#### Records shown
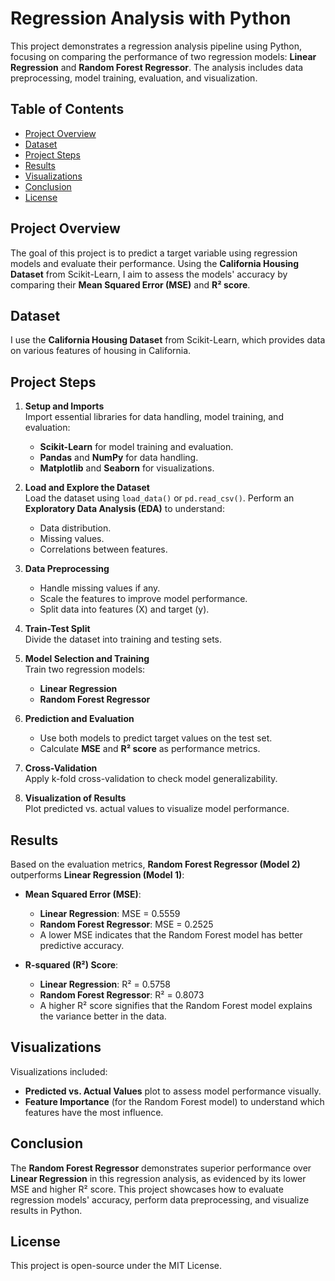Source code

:# Regression Analysis with Python

This project demonstrates a regression analysis pipeline using Python, focusing on comparing the performance of two regression models: **Linear Regression** and **Random Forest Regressor**. The analysis includes data preprocessing, model training, evaluation, and visualization.

## Table of Contents
- [Project Overview](#project-overview)
- [Dataset](#dataset)
- [Project Steps](#project-steps)
- [Results](#results)
- [Visualizations](#visualizations)
- [Conclusion](#conclusion)
- [License](#license)

## Project Overview
The goal of this project is to predict a target variable using regression models and evaluate their performance. Using the **California Housing Dataset** from Scikit-Learn, I aim to assess the models' accuracy by comparing their **Mean Squared Error (MSE)** and **R² score**.

## Dataset
I use the **California Housing Dataset** from Scikit-Learn, which provides data on various features of housing in California.

## Project Steps
1. **Setup and Imports**  
   Import essential libraries for data handling, model training, and evaluation:
   - **Scikit-Learn** for model training and evaluation.
   - **Pandas** and **NumPy** for data handling.
   - **Matplotlib** and **Seaborn** for visualizations.

2. **Load and Explore the Dataset**  
   Load the dataset using `load_data()` or `pd.read_csv()`. Perform an **Exploratory Data Analysis (EDA)** to understand:
   - Data distribution.
   - Missing values.
   - Correlations between features.

3. **Data Preprocessing**  
   - Handle missing values if any.
   - Scale the features to improve model performance.
   - Split data into features (X) and target (y).

4. **Train-Test Split**  
   Divide the dataset into training and testing sets.

5. **Model Selection and Training**  
   Train two regression models:
   - **Linear Regression**
   - **Random Forest Regressor**

6. **Prediction and Evaluation**  
   - Use both models to predict target values on the test set.
   - Calculate **MSE** and **R² score** as performance metrics.

7. **Cross-Validation**  
   Apply k-fold cross-validation to check model generalizability.

8. **Visualization of Results**  
   Plot predicted vs. actual values to visualize model performance.

## Results
Based on the evaluation metrics, **Random Forest Regressor (Model 2)** outperforms **Linear Regression (Model 1)**:

- **Mean Squared Error (MSE)**:
  - **Linear Regression**: MSE = 0.5559
  - **Random Forest Regressor**: MSE = 0.2525
  - A lower MSE indicates that the Random Forest model has better predictive accuracy.

- **R-squared (R²) Score**:
  - **Linear Regression**: R² = 0.5758
  - **Random Forest Regressor**: R² = 0.8073
  - A higher R² score signifies that the Random Forest model explains the variance better in the data.

## Visualizations
Visualizations included:
- **Predicted vs. Actual Values** plot to assess model performance visually.
- **Feature Importance** (for the Random Forest model) to understand which features have the most influence.

## Conclusion
The **Random Forest Regressor** demonstrates superior performance over **Linear Regression** in this regression analysis, as evidenced by its lower MSE and higher R² score. This project showcases how to evaluate regression models' accuracy, perform data preprocessing, and visualize results in Python.

## License
This project is open-source under the MIT License.

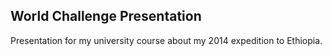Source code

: World Challenge Presentation
----------------------------

Presentation for my university course about my 2014 expedition to Ethiopia.

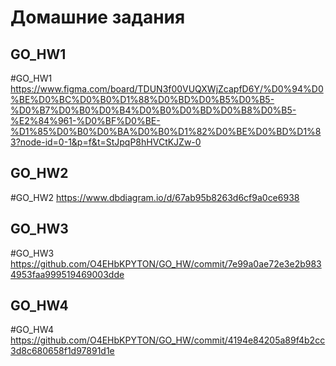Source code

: # Домашние задания

## GO_HW1  
#GO_HW1
https://www.figma.com/board/TDUN3f00VUQXWjZcapfD6Y/%D0%94%D0%BE%D0%BC%D0%B0%D1%88%D0%BD%D0%B5%D0%B5-%D0%B7%D0%B0%D0%B4%D0%B0%D0%BD%D0%B8%D0%B5-%E2%84%961-%D0%BF%D0%BE-%D1%85%D0%B0%D0%BA%D0%B0%D1%82%D0%BE%D0%BD%D1%83?node-id=0-1&p=f&t=StJpqP8hHVCtKJZw-0

## GO_HW2 
#GO_HW2
https://www.dbdiagram.io/d/67ab95b8263d6cf9a0ce6938

## GO_HW3 
#GO_HW3
https://github.com/O4EHbKPYTON/GO_HW/commit/7e99a0ae72e3e2b9834953faa999519469003dde

## GO_HW4
#GO_HW4
https://github.com/O4EHbKPYTON/GO_HW/commit/4194e84205a89f4b2cc3d8c680658f1d97891d1e
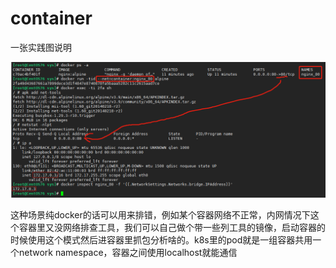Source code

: # container

一张实践图说明

![](../.gitbook/assets/image%20%2846%29.png)

这种场景纯docker的话可以用来排错，例如某个容器网络不正常，内网情况下这个容器里又没网络排查工具，我们可以自己做个带一些列工具的镜像，启动容器的时候使用这个模式然后进容器里抓包分析啥的。k8s里的pod就是一组容器共用一个network namespace，容器之间使用localhost就能通信

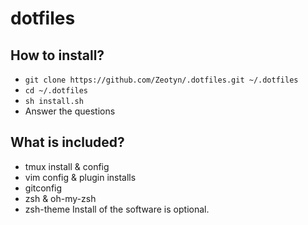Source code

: # dotfiles
## How to install?
* `git clone https://github.com/Zeotyn/.dotfiles.git ~/.dotfiles`
* `cd ~/.dotfiles`
* `sh install.sh`
* Answer the questions

## What is included?
* tmux install & config
* vim config & plugin installs
* gitconfig
* zsh & oh-my-zsh
* zsh-theme
Install of the software is optional.
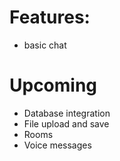 # Features:

- basic chat

# Upcoming

- Database integration
- File upload and save
- Rooms
- Voice messages
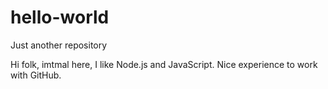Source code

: # hello-world
Just another repository

Hi folk,
imtmal here, I like Node.js and JavaScript.
Nice experience to work with GitHub.
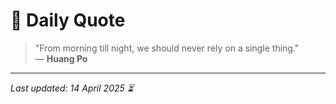 # 📜 Daily Quote

> "From morning till night, we should never rely on a single thing."  
> — **Huang Po**

---

_Last updated: 14 April 2025 ⏳_
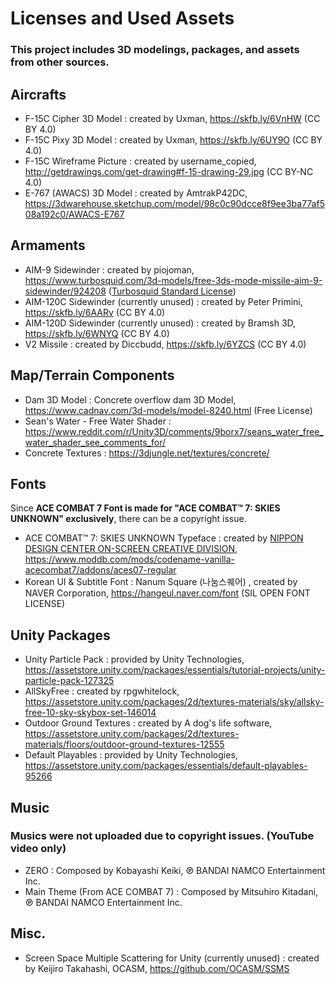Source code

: # Licenses and Used Assets

### This project includes 3D modelings, packages, and assets from other sources.

## Aircrafts

- F-15C Cipher 3D Model : created by Uxman, https://skfb.ly/6VnHW (CC BY 4.0)
- F-15C Pixy 3D Model : created by Uxman, https://skfb.ly/6UY9O (CC BY 4.0)
- F-15C Wireframe Picture : created by username_copied, http://getdrawings.com/get-drawing#f-15-drawing-29.jpg (CC BY-NC 4.0)
- E-767 (AWACS) 3D Model : created by AmtrakP42DC, https://3dwarehouse.sketchup.com/model/98c0c90dcce8f9ee3ba77af508a192c0/AWACS-E767

## Armaments

- AIM-9 Sidewinder : created by piojoman, https://www.turbosquid.com/3d-models/free-3ds-mode-missile-aim-9-sidewinder/924208 ([Turbosquid Standard License](https://blog.turbosquid.com/turbosquid-3d-model-license/))
- AIM-120C Sidewinder (currently unused) : created by Peter Primini, https://skfb.ly/6AARv (CC BY 4.0)
- AIM-120D Sidewinder (currently unused) : created by Bramsh 3D, https://skfb.ly/6WNYQ (CC BY 4.0)
- V2 Missile : created by Diccbudd, https://skfb.ly/6YZCS (CC BY 4.0)

## Map/Terrain Components

- Dam 3D Model : Concrete overflow dam 3D Model, https://www.cadnav.com/3d-models/model-8240.html (Free License)
- Sean's Water - Free Water Shader : https://www.reddit.com/r/Unity3D/comments/9borx7/seans_water_free_water_shader_see_comments_for/
- Concrete Textures : https://3djungle.net/textures/concrete/

## Fonts

Since **ACE COMBAT 7 Font is made for "ACE COMBAT™ 7: SKIES UNKNOWN" exclusively**, there can be a copyright issue.
- ACE COMBAT™ 7: SKIES UNKNOWN Typeface : created by [NIPPON DESIGN CENTER ON-SCREEN CREATIVE DIVISION](https://ndcosd.jp/ace-combat-7-skies-unknown), https://www.moddb.com/mods/codename-vanilla-acecombat7/addons/aces07-regular
- Korean UI & Subtitle Font : Nanum Square (나눔스퀘어) , created by NAVER Corporation, https://hangeul.naver.com/font (SIL OPEN FONT LICENSE)

## Unity Packages

- Unity Particle Pack : provided by Unity Technologies, https://assetstore.unity.com/packages/essentials/tutorial-projects/unity-particle-pack-127325
- AllSkyFree : created by rpgwhitelock, https://assetstore.unity.com/packages/2d/textures-materials/sky/allsky-free-10-sky-skybox-set-146014
- Outdoor Ground Textures : created by A dog's life software, https://assetstore.unity.com/packages/2d/textures-materials/floors/outdoor-ground-textures-12555
- Default Playables : provided by Unity Technologies, https://assetstore.unity.com/packages/essentials/default-playables-95266

## Music

### Musics were not uploaded due to copyright issues. (YouTube video only)

- ZERO : Composed by Kobayashi Keiki, ℗ BANDAI NAMCO Entertainment Inc.
- Main Theme (From ACE COMBAT 7) : Composed by Mitsuhiro Kitadani, ℗ BANDAI NAMCO Entertainment Inc.

## Misc.

- Screen Space Multiple Scattering for Unity (currently unused) : created by Keijiro Takahashi, OCASM, https://github.com/OCASM/SSMS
########
## Exercise
Supply only the count of lines above holding "Concrete".

## Answer box
2